Rendered images with source text
BEGIN
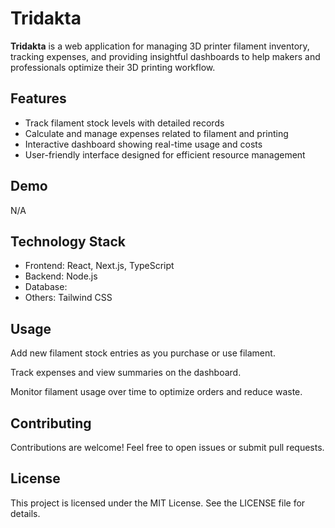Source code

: # Tridakta

**Tridakta** is a web application for managing 3D printer filament inventory, tracking expenses, and providing insightful dashboards to help makers and professionals optimize their 3D printing workflow.

## Features

- Track filament stock levels with detailed records
- Calculate and manage expenses related to filament and printing
- Interactive dashboard showing real-time usage and costs
- User-friendly interface designed for efficient resource management

## Demo

N/A

## Technology Stack

- Frontend: React, Next.js, TypeScript
- Backend: Node.js
- Database: 
- Others: Tailwind CSS


## Usage

Add new filament stock entries as you purchase or use filament.

Track expenses and view summaries on the dashboard.

Monitor filament usage over time to optimize orders and reduce waste.

## Contributing

Contributions are welcome! Feel free to open issues or submit pull requests.

## License

This project is licensed under the MIT License. See the LICENSE file for details.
END
Directions: Go through the entries above and copy every line containing "stock".

Problem solution:
- Track filament stock levels with detailed records
Add new filament stock entries as you purchase or use filament.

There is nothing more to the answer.